**What is needed**: Please, without the pictures, restate every entry exactly.

++++++

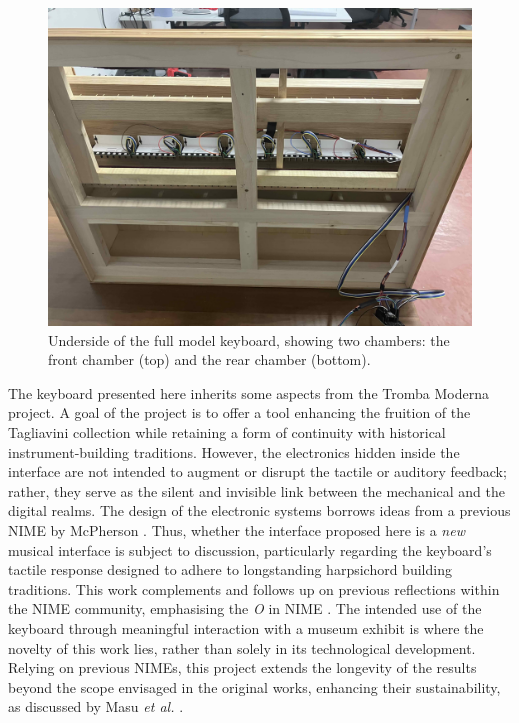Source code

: \begin{figure}
  \centering
  \includegraphics[width=\linewidth]{src/images/49-key-bottom-sensors-no-keys.jpg} 
  \caption{Underside of the full model keyboard, showing two chambers: the front chamber (top) and the rear chamber (bottom).} 
  \Description{} 
  \label{fig:49-key-bottom}
\end{figure}

The keyboard presented here inherits some aspects from the Tromba Moderna project. A goal of the project is to offer a tool enhancing the fruition of the Tagliavini collection while retaining a form of continuity with historical instrument-building traditions. However, the electronics hidden inside the interface are not intended to augment or disrupt the tactile or auditory feedback; rather, they serve as the silent and invisible link between the mechanical and the digital realms. The design of the electronic systems borrows ideas from a previous NIME by McPherson \cite{McPherson2013}. Thus, whether the interface proposed here is a \emph{new} musical interface is subject to discussion, particularly regarding the keyboard's tactile response designed to adhere to longstanding harpsichord building traditions. This work complements and follows up on previous reflections within the NIME community, emphasising the \emph{O} in NIME \cite{Masu_NIME_2023}. The intended use of the keyboard through meaningful interaction with a museum exhibit is where the novelty of this work lies, rather than solely in its technological development. Relying on previous NIMEs, this project extends the longevity of the results beyond the scope envisaged in the original works, enhancing their sustainability, as discussed by Masu \emph{et al.} \cite{Masu_NIME_2023}.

++++++

**Solution**:
Source code

: \begin{figure}
  \centering
  \includegraphics[width=\linewidth]{src/images/49-key-bottom-sensors-no-keys.jpg} 
  \caption{Underside of the full model keyboard, showing two chambers: the front chamber (top) and the rear chamber (bottom).} 
  \Description{} 
  \label{fig:49-key-bottom}
\end{figure}

The keyboard presented here inherits some aspects from the Tromba Moderna project. A goal of the project is to offer a tool enhancing the fruition of the Tagliavini collection while retaining a form of continuity with historical instrument-building traditions. However, the electronics hidden inside the interface are not intended to augment or disrupt the tactile or auditory feedback; rather, they serve as the silent and invisible link between the mechanical and the digital realms. The design of the electronic systems borrows ideas from a previous NIME by McPherson \cite{McPherson2013}. Thus, whether the interface proposed here is a \emph{new} musical interface is subject to discussion, particularly regarding the keyboard's tactile response designed to adhere to longstanding harpsichord building traditions. This work complements and follows up on previous reflections within the NIME community, emphasising the \emph{O} in NIME \cite{Masu_NIME_2023}. The intended use of the keyboard through meaningful interaction with a museum exhibit is where the novelty of this work lies, rather than solely in its technological development. Relying on previous NIMEs, this project extends the longevity of the results beyond the scope envisaged in the original works, enhancing their sustainability, as discussed by Masu \emph{et al.} \cite{Masu_NIME_2023}.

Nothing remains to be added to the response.